■ What you will do: Of the records that follow, copy only the lines from the line containing "1838 & lenient\_jj & 3 & 3280 \\" to the line containing "1847 & brat & 3 & 7791 \\", both included, exactly as written.

Records from a dataset
════
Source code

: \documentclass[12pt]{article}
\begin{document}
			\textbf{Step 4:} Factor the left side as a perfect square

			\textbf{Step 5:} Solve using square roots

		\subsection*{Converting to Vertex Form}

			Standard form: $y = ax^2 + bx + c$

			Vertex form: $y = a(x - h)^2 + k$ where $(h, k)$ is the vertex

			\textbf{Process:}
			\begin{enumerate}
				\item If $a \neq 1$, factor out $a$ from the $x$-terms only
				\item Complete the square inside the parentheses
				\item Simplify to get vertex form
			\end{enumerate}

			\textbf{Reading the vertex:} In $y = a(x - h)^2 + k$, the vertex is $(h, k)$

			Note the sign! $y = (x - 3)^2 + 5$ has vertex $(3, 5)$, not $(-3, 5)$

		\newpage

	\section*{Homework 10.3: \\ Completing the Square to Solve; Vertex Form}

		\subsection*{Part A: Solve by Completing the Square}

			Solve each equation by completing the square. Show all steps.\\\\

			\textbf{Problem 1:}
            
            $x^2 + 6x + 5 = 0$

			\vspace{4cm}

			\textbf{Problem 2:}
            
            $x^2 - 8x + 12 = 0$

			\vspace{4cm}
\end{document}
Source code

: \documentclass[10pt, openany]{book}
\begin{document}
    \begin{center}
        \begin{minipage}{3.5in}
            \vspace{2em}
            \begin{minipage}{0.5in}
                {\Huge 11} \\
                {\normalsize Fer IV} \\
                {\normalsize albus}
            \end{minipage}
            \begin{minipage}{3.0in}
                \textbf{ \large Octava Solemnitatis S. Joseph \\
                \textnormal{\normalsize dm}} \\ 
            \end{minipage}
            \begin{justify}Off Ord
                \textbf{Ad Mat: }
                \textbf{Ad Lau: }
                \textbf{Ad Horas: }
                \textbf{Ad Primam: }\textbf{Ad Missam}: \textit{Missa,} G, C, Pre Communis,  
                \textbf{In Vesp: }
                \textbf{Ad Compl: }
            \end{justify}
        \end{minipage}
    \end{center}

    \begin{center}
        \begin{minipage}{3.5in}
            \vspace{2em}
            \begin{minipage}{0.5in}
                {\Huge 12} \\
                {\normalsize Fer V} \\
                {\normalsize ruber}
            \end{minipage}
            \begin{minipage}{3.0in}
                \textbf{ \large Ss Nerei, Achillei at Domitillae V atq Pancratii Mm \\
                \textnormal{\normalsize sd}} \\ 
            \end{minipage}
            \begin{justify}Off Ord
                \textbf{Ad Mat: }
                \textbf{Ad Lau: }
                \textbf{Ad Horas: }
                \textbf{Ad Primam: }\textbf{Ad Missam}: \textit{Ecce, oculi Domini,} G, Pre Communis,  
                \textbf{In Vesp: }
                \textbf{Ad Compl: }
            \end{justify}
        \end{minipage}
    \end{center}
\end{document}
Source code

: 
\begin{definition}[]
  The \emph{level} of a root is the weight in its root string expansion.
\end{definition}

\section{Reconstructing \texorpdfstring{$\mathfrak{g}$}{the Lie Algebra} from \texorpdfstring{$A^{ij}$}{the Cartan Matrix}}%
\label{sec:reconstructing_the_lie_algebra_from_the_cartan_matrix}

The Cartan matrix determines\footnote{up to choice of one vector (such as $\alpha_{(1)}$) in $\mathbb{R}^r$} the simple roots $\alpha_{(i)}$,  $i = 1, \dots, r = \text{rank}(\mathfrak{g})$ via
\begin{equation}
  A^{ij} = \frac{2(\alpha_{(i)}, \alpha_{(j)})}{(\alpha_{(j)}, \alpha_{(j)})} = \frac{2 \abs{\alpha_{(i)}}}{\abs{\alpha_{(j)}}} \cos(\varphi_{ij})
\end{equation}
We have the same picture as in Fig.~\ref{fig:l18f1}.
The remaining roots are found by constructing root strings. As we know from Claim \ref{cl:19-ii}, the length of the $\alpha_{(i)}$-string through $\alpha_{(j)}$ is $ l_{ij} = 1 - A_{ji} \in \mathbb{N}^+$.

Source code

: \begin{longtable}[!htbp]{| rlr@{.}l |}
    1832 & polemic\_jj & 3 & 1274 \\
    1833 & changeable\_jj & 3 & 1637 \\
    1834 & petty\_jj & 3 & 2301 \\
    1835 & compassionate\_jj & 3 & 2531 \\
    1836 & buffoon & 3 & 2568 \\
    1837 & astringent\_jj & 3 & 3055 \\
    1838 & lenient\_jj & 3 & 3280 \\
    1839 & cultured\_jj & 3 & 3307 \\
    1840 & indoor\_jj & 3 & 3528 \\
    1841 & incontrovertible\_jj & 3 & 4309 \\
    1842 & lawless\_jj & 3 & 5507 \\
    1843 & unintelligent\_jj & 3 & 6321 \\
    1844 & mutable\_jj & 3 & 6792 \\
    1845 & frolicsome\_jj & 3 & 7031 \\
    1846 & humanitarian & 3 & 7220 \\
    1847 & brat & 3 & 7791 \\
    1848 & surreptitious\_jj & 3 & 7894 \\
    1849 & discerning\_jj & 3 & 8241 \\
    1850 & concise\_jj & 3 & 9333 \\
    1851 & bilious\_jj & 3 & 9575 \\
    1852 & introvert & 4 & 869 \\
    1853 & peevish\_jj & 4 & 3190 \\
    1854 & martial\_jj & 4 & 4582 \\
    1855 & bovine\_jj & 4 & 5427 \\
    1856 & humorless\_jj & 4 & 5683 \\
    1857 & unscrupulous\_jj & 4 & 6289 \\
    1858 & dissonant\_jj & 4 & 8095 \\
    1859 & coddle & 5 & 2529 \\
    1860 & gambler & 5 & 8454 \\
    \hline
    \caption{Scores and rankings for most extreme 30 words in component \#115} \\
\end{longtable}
════
■ Reply to the task:
    1838 & lenient\_jj & 3 & 3280 \\
    1839 & cultured\_jj & 3 & 3307 \\
    1840 & indoor\_jj & 3 & 3528 \\
    1841 & incontrovertible\_jj & 3 & 4309 \\
    1842 & lawless\_jj & 3 & 5507 \\
    1843 & unintelligent\_jj & 3 & 6321 \\
    1844 & mutable\_jj & 3 & 6792 \\
    1845 & frolicsome\_jj & 3 & 7031 \\
    1846 & humanitarian & 3 & 7220 \\
    1847 & brat & 3 & 7791 \\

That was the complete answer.